MW KAHMI Sumut Desak Reformasi Polri: “Polisi Harus Jadi Pelindung, Bukan Pelanggar HAM”

Media Barak Time.com
By -
0

 



Baraktime.com|Medan 

Majelis Wilayah Korps Alumni Himpunan Mahasiswa Islam (MW KAHMI) Sumatera Utara menegaskan perlunya reformasi menyeluruh di tubuh Kepolisian Republik Indonesia (Polri), terutama terkait pemajuan dan perlindungan Hak Asasi Manusia (HAM).


Adv. M. Taufik Umar Dani Harahap, S.H., Wakil Ketua Bidang Hukum dan HAM MW KAHMI Sumut, menyoroti bahwa Polri kini menghadapi krisis integritas dan legitimasi publik. “Kasus-kasus kekerasan, penyiksaan, penembakan di luar prosedur, kriminalisasi aktivis, serta maraknya pungli dan rekayasa perkara telah menjadikan wajah Polri kian jauh dari semboyan sebagai pengayom masyarakat. Publik menyaksikan polisi lebih sering menjadi bagian masalah ketimbang solusi,” tegasnya saat rilis di kantor MWKAHMI, jumat (12/9).


Taufik menambahkan, laporan Komnas HAM dan KontraS selama lima tahun terakhir menunjukkan pola berulang: kekerasan aparat saat menangani demonstrasi mahasiswa, kriminalisasi warga yang memperjuangkan tanah, hingga brutalitas di tahanan yang berujung kematian. 


“Kekerasan bukan lagi kasus insidental, melainkan indikasi sistemik. Ini bukti bahwa reformasi di tubuh Polri tidak pernah tuntas sejak 1998,” katanya.


Menurut Taufik, kepercayaan publik terhadap Polri sudah berada di titik nadir. Survei berbagai lembaga menunjukkan Polri kerap menempati posisi atas sebagai lembaga paling korup dan paling tidak dipercaya. 


“Integritas kepolisian adalah harga mati. Tanpa integritas, hukum jadi komoditas, seragam jadi tameng, dan senjata jadi alat intimidasi. Di titik ini, rakyat tidak lagi merasa aman di hadapan polisi, padahal seharusnya Polri adalah pelindung,” ujarnya.


MW KAHMI Sumut menekankan pentingnya akuntabilitas, transparansi, dan profesionalitas sebagai pilar reformasi Polri. Mekanisme pengawasan internal harus diperkuat, sementara pengawasan eksternal oleh masyarakat sipil, DPR, dan lembaga independen seperti Komnas HAM tidak boleh dipandang sebagai ancaman.

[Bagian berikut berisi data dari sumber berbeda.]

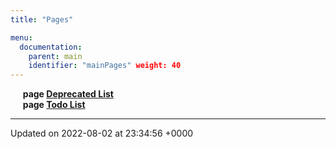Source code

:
 ```yaml
---
title: "Pages"

menu:
  documentation:
    parent: main
    identifier: "mainPages" weight: 40
---
```



&nbsp;&nbsp;&nbsp;&nbsp;&nbsp;<b>page <a href=/documentation/code/main/pages/deprecated/#page-deprecated>Deprecated List<a></b><br>
&nbsp;&nbsp;&nbsp;&nbsp;&nbsp;<b>page <a href=/documentation/code/main/pages/todo/#page-todo>Todo List<a></b><br>



-------------------------------

Updated on 2022-08-02 at 23:34:56 +0000
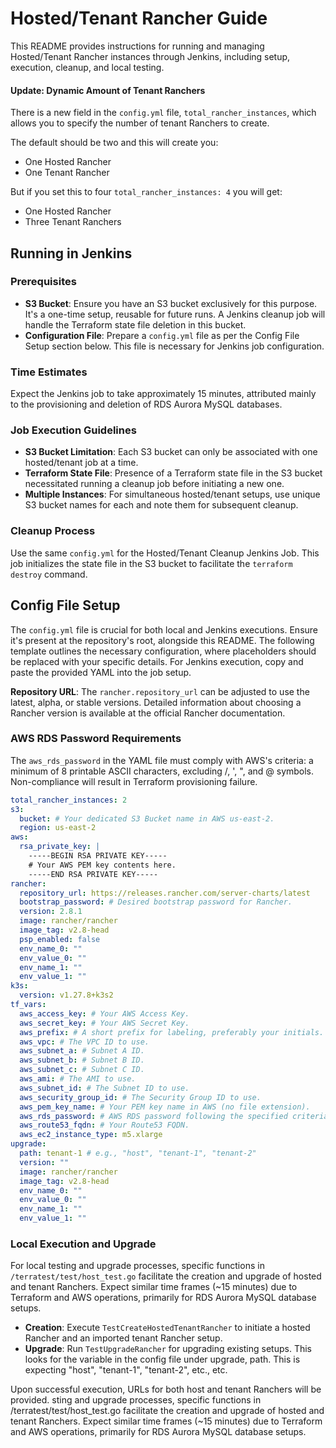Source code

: # Hosted/Tenant Rancher Guide

This README provides instructions for running and managing Hosted/Tenant Rancher instances through Jenkins, including setup, execution, cleanup, and local testing.

#### Update: Dynamic Amount of Tenant Ranchers

There is a new field in the `config.yml` file, `total_rancher_instances`,
which allows you to specify the number of tenant Ranchers to create. 

The default should be two and this will create you:

- One Hosted Rancher
- One Tenant Rancher

But if you set this to four `total_rancher_instances: 4` you will get:

- One Hosted Rancher
- Three Tenant Ranchers

## Running in Jenkins

### Prerequisites

- **S3 Bucket**: Ensure you have an S3 bucket exclusively for this purpose. It's a one-time setup, reusable for future runs. A Jenkins cleanup job will handle the Terraform state file deletion in this bucket.
- **Configuration File**: Prepare a `config.yml` file as per the Config File Setup section below. This file is necessary for Jenkins job configuration.

### Time Estimates

Expect the Jenkins job to take approximately 15 minutes, attributed mainly to the provisioning and deletion of RDS Aurora MySQL databases.

### Job Execution Guidelines

- **S3 Bucket Limitation**: Each S3 bucket can only be associated with one hosted/tenant job at a time.
- **Terraform State File**: Presence of a Terraform state file in the S3 bucket necessitated running a cleanup job before initiating a new one.
- **Multiple Instances**: For simultaneous hosted/tenant setups, use unique S3 bucket names for each and note them for subsequent cleanup.

### Cleanup Process

Use the same `config.yml` for the Hosted/Tenant Cleanup Jenkins Job. This job initializes the state file in the S3 bucket to facilitate the `terraform destroy` command.

## Config File Setup

The `config.yml` file is crucial for both local and Jenkins executions. Ensure it's present at the repository's root, alongside this README. The following template outlines the necessary configuration, where placeholders should be replaced with your specific details. For Jenkins execution, copy and paste the provided YAML into the job setup.

**Repository URL**: The `rancher.repository_url` can be adjusted to use the latest, alpha, or stable versions. Detailed information about choosing a Rancher version is available at the official Rancher documentation.

### AWS RDS Password Requirements

The `aws_rds_password` in the YAML file must comply with AWS's criteria: a minimum of 8 printable ASCII characters, excluding /, ', ", and @ symbols. Non-compliance will result in Terraform provisioning failure.

```yaml
total_rancher_instances: 2
s3:
  bucket: # Your dedicated S3 Bucket name in AWS us-east-2.
  region: us-east-2
aws:
  rsa_private_key: | 
    -----BEGIN RSA PRIVATE KEY-----
    # Your AWS PEM key contents here.
    -----END RSA PRIVATE KEY-----
rancher:
  repository_url: https://releases.rancher.com/server-charts/latest
  bootstrap_password: # Desired bootstrap password for Rancher.
  version: 2.8.1
  image: rancher/rancher
  image_tag: v2.8-head
  psp_enabled: false
  env_name_0: ""
  env_value_0: ""
  env_name_1: ""
  env_value_1: ""
k3s:
  version: v1.27.8+k3s2
tf_vars:
  aws_access_key: # Your AWS Access Key.
  aws_secret_key: # Your AWS Secret Key.
  aws_prefix: # A short prefix for labeling, preferably your initials.
  aws_vpc: # The VPC ID to use.
  aws_subnet_a: # Subnet A ID.
  aws_subnet_b: # Subnet B ID.
  aws_subnet_c: # Subnet C ID.
  aws_ami: # The AMI to use.
  aws_subnet_id: # The Subnet ID to use.
  aws_security_group_id: # The Security Group ID to use.
  aws_pem_key_name: # Your PEM key name in AWS (no file extension).
  aws_rds_password: # AWS RDS password following the specified criteria.
  aws_route53_fqdn: # Your Route53 FQDN.
  aws_ec2_instance_type: m5.xlarge
upgrade:
  path: tenant-1 # e.g., "host", "tenant-1", "tenant-2"
  version: ""
  image: rancher/rancher
  image_tag: v2.8-head
  env_name_0: ""
  env_value_0: ""
  env_name_1: ""
  env_value_1: ""
```

### Local Execution and Upgrade
For local testing and upgrade processes, specific functions in `/terratest/test/host_test.go` facilitate the creation and upgrade of hosted and tenant Ranchers. Expect similar time frames (~15 minutes) due to Terraform and AWS operations, primarily for RDS Aurora MySQL database setups.

- **Creation**: Execute `TestCreateHostedTenantRancher` to initiate a hosted Rancher and an imported tenant Rancher setup.
- **Upgrade**: Run `TestUpgradeRancher` for upgrading existing setups. This looks for the variable in the config file under upgrade, path. This is expecting "host", "tenant-1", "tenant-2", etc., etc.

Upon successful execution, URLs for both host and tenant Ranchers will be provided.
sting and upgrade processes, specific functions in /terratest/test/host_test.go facilitate the creation and upgrade of hosted and tenant Ranchers. Expect similar time frames (~15 minutes) due to Terraform and AWS operations, primarily for RDS Aurora MySQL database setups.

“Polisi yang modern bukan hanya punya teknologi canggih, tetapi juga punya hati nurani. Jika Polri terus anti-kritik, brutal terhadap rakyat, dan kebal hukum, maka reformasi hanyalah fatamorgana. Demokrasi tidak akan pernah sehat bila aparat penegak hukum justru menjadi mesin represi,” kata Taufik.


Ia menegaskan, reformasi Polri adalah agenda bangsa, bukan sekadar urusan internal institusi. Konstitusi UUD 1945, UU HAM, hingga komitmen internasional seperti Konvensi Menentang Penyiksaan (CAT) dan Kovenan Hak Sipil dan Politik (ICCPR) mengikat Indonesia untuk memastikan polisi tunduk pada hukum, bukan sebaliknya.


MW KAHMI Sumut menutup pernyataannya dengan desakan keras: reformasi Polri harus ditempatkan kembali sebagai agenda prioritas nasional. “Rakyat menuntut polisi yang berpihak pada hukum dan kemanusiaan, bukan pada kekuasaan. Jika Polri gagal mereformasi dirinya, maka keadilan akan terus jadi barang mewah, dan demokrasi akan tumbang di tangan aparat yang seharusnya menjaganya,” pungkas Taufik.(ril).